Órfão de mãe desde 1789, criou-se entre seu pai e sua tia. Rejeitou as virtudes monárquicas e religiosas que lhe inculcaram e expressou cedo a vontade de fugir de sua cidade natal. Abertamente republicano, acolheu com entusiasmo a execução do rei e celebrou inclusive a breve detenção de seu pai. A partir de 1796 foi aluno da Escola central de Grenoble e em 1799 conseguiu o primeiro prêmio de matemática. Viajou a Paris para ingressar na Escola Politécnica, mas adoeceu e não pôde se apresentar à prova de acesso. Graças a Pierre Daru, um parente longínquo que se converteria em seu protetor, começou a trabalhar no ministério de Guerra.
Enviado pelo exército como ajudante do general Michaud, em 1800 descobriu a Itália, país que tomou como sua pátria de escolha. Desenganado da vida militar, abandonou o exército em 1801. Entre os salões e teatros parisienses, sempre apaixonado de uma mulher diferente, começou (sem sucesso) a cultivar ambições literárias. Em precária situação econômica, Daru lhe conseguiu um novo posto como intendente militar em Brunswick, destino em que permaneceu entre 1806 e 1808. Admirador incondicional de Napoleão, exerceu diversos cargos oficiais e participou nas campanhas imperiais. Em 1814, após queda do corso, se exilou na Itália, fixou sua residência em Milão e efetuou várias viagens pela península italiana.

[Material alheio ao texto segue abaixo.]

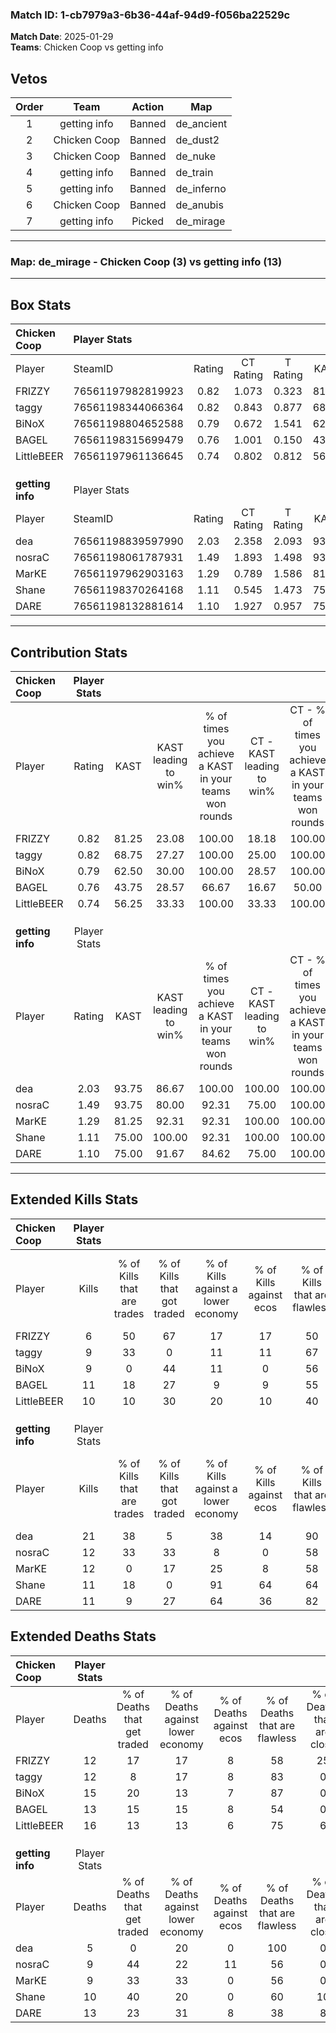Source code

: ### Match ID: 1-cb7979a3-6b36-44af-94d9-f056ba22529c  
**Match Date**: 2025-01-29  
**Teams**: Chicken Coop vs getting info  

## Vetos  

| Order | Team | Action | Map |
| :---: | :--: | :----: | --- |
| 1 | getting info | Banned | de_ancient |
| 2 | Chicken Coop | Banned | de_dust2 |
| 3 | Chicken Coop | Banned | de_nuke |
| 4 | getting info | Banned | de_train |
| 5 | getting info | Banned | de_inferno |
| 6 | Chicken Coop | Banned | de_anubis |
| 7 | getting info | Picked | de_mirage |

---  

### **Map**: de_mirage - Chicken Coop (3) vs getting info (13)  
---  

## Box Stats  

| **Chicken Coop** | Player Stats      |        |           |          |       |       |       |         |        |      |     |
| :- | :- | :-: | :-: | :-: | :-: | :-: | :-: | :-: | :-: | :-: | :-: |
| Player           | SteamID           | Rating | CT Rating | T Rating | KAST  |  ADR  | Kills | Assists | Deaths | K/D  | HS% |
| FRIZZY           | 76561197982819923 |  0.82  |   1.073   |  0.323   | 81.25 | 63.4  |   6   |    6    |   12   | 0.50 | 50  |
| taggy            | 76561198344066364 |  0.82  |   0.843   |  0.877   | 68.75 | 48.8  |   9   |    2    |   12   | 0.75 | 33  |
| BiNoX            | 76561198804652588 |  0.79  |   0.672   |  1.541   | 62.50 | 77.4  |   9   |    6    |   15   | 0.60 | 66  |
| BAGEL            | 76561198315699479 |  0.76  |   1.001   |  0.150   | 43.75 | 66.6  |  11   |    0    |   13   | 0.85 | 45  |
| LittleBEER       | 76561197961136645 |  0.74  |   0.802   |  0.812   | 56.25 | 78.1  |  10   |    1    |   16   | 0.63 | 50  |
|                  |                   |        |           |          |       |       |       |         |        |      |     |
|                  |                   |        |           |          |       |       |       |         |        |      |     |
|                  |                   |        |           |          |       |       |       |         |        |      |     |
| **getting info** | Player Stats      |        |           |          |       |       |       |         |        |      |     |
| Player           | SteamID           | Rating | CT Rating | T Rating | KAST  |  ADR  | Kills | Assists | Deaths | K/D  | HS% |
| dea              | 76561198839597990 |  2.03  |   2.358   |  2.093   | 93.75 | 95.4  |  21   |    2    |   5    | 4.20 | 33  |
| nosraC           | 76561198061787931 |  1.49  |   1.893   |  1.498   | 93.75 | 102.4 |  12   |   11    |   9    | 1.33 | 58  |
| MarKE            | 76561197962903163 |  1.29  |   0.789   |  1.586   | 81.25 | 84.4  |  12   |    2    |   9    | 1.33 | 66  |
| Shane            | 76561198370264168 |  1.11  |   0.545   |  1.473   | 75.00 | 68.4  |  11   |    3    |   10   | 1.10 | 54  |
| DARE             | 76561198132881614 |  1.10  |   1.927   |  0.957   | 75.00 | 85.4  |  11   |    9    |   13   | 0.85 | 63  |
---  

## Contribution Stats  

| **Chicken Coop** | Player Stats |       |                      |                                                        |                           |                                                             |                          |                                                            |
| :- | :-: | :-: | :-: | :-: | :-: | :-: | :-: | :-: |
| Player           |    Rating    | KAST  | KAST leading to win% | % of times you achieve a KAST in your teams won rounds | CT - KAST leading to win% | CT - % of times you achieve a KAST in your teams won rounds | T - KAST leading to win% | T - % of times you achieve a KAST in your teams won rounds |
| FRIZZY           |     0.82     | 81.25 |        23.08         |                         100.00                         |           18.18           |                           100.00                            |          50.00           |                           100.00                           |
| taggy            |     0.82     | 68.75 |        27.27         |                         100.00                         |           25.00           |                           100.00                            |          33.33           |                           100.00                           |
| BiNoX            |     0.79     | 62.50 |        30.00         |                         100.00                         |           28.57           |                           100.00                            |          33.33           |                           100.00                           |
| BAGEL            |     0.76     | 43.75 |        28.57         |                         66.67                          |           16.67           |                            50.00                            |          100.00          |                           100.00                           |
| LittleBEER       |     0.74     | 56.25 |        33.33         |                         100.00                         |           33.33           |                           100.00                            |          33.33           |                           100.00                           |
|                  |              |       |                      |                                                        |                           |                                                             |                          |                                                            |
|                  |              |       |                      |                                                        |                           |                                                             |                          |                                                            |
|                  |              |       |                      |                                                        |                           |                                                             |                          |                                                            |
| **getting info** | Player Stats |       |                      |                                                        |                           |                                                             |                          |                                                            |
| Player           |    Rating    | KAST  | KAST leading to win% | % of times you achieve a KAST in your teams won rounds | CT - KAST leading to win% | CT - % of times you achieve a KAST in your teams won rounds | T - KAST leading to win% | T - % of times you achieve a KAST in your teams won rounds |
| dea              |     2.03     | 93.75 |        86.67         |                         100.00                         |          100.00           |                           100.00                            |          83.33           |                           100.00                           |
| nosraC           |     1.49     | 93.75 |        80.00         |                         92.31                          |           75.00           |                           100.00                            |          81.82           |                           90.00                            |
| MarKE            |     1.29     | 81.25 |        92.31         |                         92.31                          |          100.00           |                           100.00                            |          90.00           |                           90.00                            |
| Shane            |     1.11     | 75.00 |        100.00        |                         92.31                          |          100.00           |                           100.00                            |          100.00          |                           90.00                            |
| DARE             |     1.10     | 75.00 |        91.67         |                         84.62                          |           75.00           |                           100.00                            |          100.00          |                           80.00                            |
---  

## Extended Kills Stats  

| **Chicken Coop** | Player Stats |                            |                            |                                    |                         |                              |                                 |                                       |                    |           |
| :- | :-: | :-: | :-: | :-: | :-: | :-: | :-: | :-: | :-: | :-: |
| Player           |    Kills     | % of Kills that are trades | % of Kills that got traded | % of Kills against a lower economy | % of Kills against ecos | % of Kills that are flawless | % of Kills that are close duels | % of Kills that are assisted by flash | Pistol Round Kills | AWP Kills |
| FRIZZY           |      6       |             50             |             67             |                 17                 |           17            |              50              |                0                |                   0                   |         1          |     0     |
| taggy            |      9       |             33             |             0              |                 11                 |           11            |              67              |               11                |                   0                   |         2          |     1     |
| BiNoX            |      9       |             0              |             44             |                 11                 |            0            |              56              |                0                |                   0                   |         1          |     1     |
| BAGEL            |      11      |             18             |             27             |                 9                  |            9            |              55              |                0                |                   9                   |         1          |     0     |
| LittleBEER       |      10      |             10             |             30             |                 20                 |           10            |              40              |               10                |                  10                   |         3          |     0     |
|                  |              |                            |                            |                                    |                         |                              |                                 |                                       |                    |           |
|                  |              |                            |                            |                                    |                         |                              |                                 |                                       |                    |           |
|                  |              |                            |                            |                                    |                         |                              |                                 |                                       |                    |           |
| **getting info** | Player Stats |                            |                            |                                    |                         |                              |                                 |                                       |                    |           |
| Player           |    Kills     | % of Kills that are trades | % of Kills that got traded | % of Kills against a lower economy | % of Kills against ecos | % of Kills that are flawless | % of Kills that are close duels | % of Kills that are assisted by flash | Pistol Round Kills | AWP Kills |
| dea              |      21      |             38             |             5              |                 38                 |           14            |              90              |                0                |                   0                   |         3          |     6     |
| nosraC           |      12      |             33             |             33             |                 8                  |            0            |              58              |               25                |                   0                   |         2          |     0     |
| MarKE            |      12      |             0              |             17             |                 25                 |            8            |              58              |                8                |                   0                   |         1          |     0     |
| Shane            |      11      |             18             |             0              |                 91                 |           64            |              64              |                0                |                   0                   |         0          |     0     |
| DARE             |      11      |             9              |             27             |                 64                 |           36            |              82              |                0                |                   9                   |         1          |     0     |
## Extended Deaths Stats  

| **Chicken Coop** | Player Stats |                             |                                   |                          |                               |                            |                           |               |
| :- | :-: | :-: | :-: | :-: | :-: | :-: | :-: | :-: |
| Player           |    Deaths    | % of Deaths that get traded | % of Deaths against lower economy | % of Deaths against ecos | % of Deaths that are flawless | % of Deaths that are close | % of Deaths while blinded | Deaths to AWP |
| FRIZZY           |      12      |             17              |                17                 |            8             |              58               |             25             |             0             |       0       |
| taggy            |      12      |              8              |                17                 |            8             |              83               |             0              |             0             |       3       |
| BiNoX            |      15      |             20              |                13                 |            7             |              87               |             0              |             7             |       0       |
| BAGEL            |      13      |             15              |                15                 |            8             |              54               |             0              |             0             |       2       |
| LittleBEER       |      16      |             13              |                13                 |            6             |              75               |             6              |             0             |       1       |
|                  |              |                             |                                   |                          |                               |                            |                           |               |
|                  |              |                             |                                   |                          |                               |                            |                           |               |
|                  |              |                             |                                   |                          |                               |                            |                           |               |
| **getting info** | Player Stats |                             |                                   |                          |                               |                            |                           |               |
| Player           |    Deaths    | % of Deaths that get traded | % of Deaths against lower economy | % of Deaths against ecos | % of Deaths that are flawless | % of Deaths that are close | % of Deaths while blinded | Deaths to AWP |
| dea              |      5       |              0              |                20                 |            0             |              100              |             0              |             0             |       0       |
| nosraC           |      9       |             44              |                22                 |            11            |              56               |             0              |             0             |       0       |
| MarKE            |      9       |             33              |                33                 |            0             |              56               |             0              |             0             |       0       |
| Shane            |      10      |             40              |                20                 |            0             |              60               |             10             |            10             |       1       |
| DARE             |      13      |             23              |                31                 |            8             |              38               |             8              |             8             |       1       |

Publicou seus primeiros livros de crítica de arte sob o pseudônimo de L. A. C. Bombet, e em 1817 apareceu Roma, Nápoles e Florença, um ensaio mais original, onde mistura a crítica com recordações pessoais, no que utilizou por primeira vez o pseudônimo de Stendhal. O governo austríaco lhe acusou de apoiar o movimento independentista italiano, pelo que abandonou Milão em 1821, passou por Londres e se instalou de novo em Paris, quando terminou a perseguição aos aliados de Napoleão.
"Dandy" afamado, frequentava os salões de maneira assídua, enquanto sobrevivia com os rendimentos obtidos com as suas colaborações em algumas revistas literárias inglesas. Em 1822 publicou Sobre o amor, ensaio baseado em boa parte nas suas próprias experiências e no qual exprimia ideias bastante avançadas; destaca a sua teoria da cristalização, processo pelo que o espírito, adaptando a realidade aos seus desejos, cobre de perfeições o objeto do desejo.
Estabeleceu o seu renome de escritor graças à Vida de Rossini e às duas partes de seu Racine e Shakespeare, autêntico manifesto do romantismo. Depois de uma relação sentimental com a atriz Clémentine Curial, que durou até 1826, empreendeu novas viagens ao Reino Unido e Itália e redigiu a sua primeira novela, Armance. Em 1828, sem dinheiro nem sucesso literário, solicitou um posto na Biblioteca Real, que não lhe foi concedido; afundado numa péssima situação económica, a morte do conde de Daru, no ano seguinte, afetou-o particularmente. Superou este período difícil graças aos cargos de cônsul que obteve primeiro em Trieste e mais tarde em Civitavecchia, enquanto se entregava sem reservas à literatura.
Em 1830 aparece sua primeira obra-prima: O Vermelho e o Negro, uma crónica analítica da sociedade francesa na época da Restauração, na qual Stendhal representou as ambições da sua época e as contradições da emergente sociedade de classes, destacando sobretudo a análise psicológica das personagens e o estilo direto e objetivo da narração. Em 1839 publicou A Cartuxa de Parma, muito mais novelesca do que a sua obra anterior, que escreveu em apenas dois meses e que por sua espontaneidade constitui uma confissão poética extraordinariamente sincera, ainda que só tivesse recebido o elogio de Honoré de Balzac.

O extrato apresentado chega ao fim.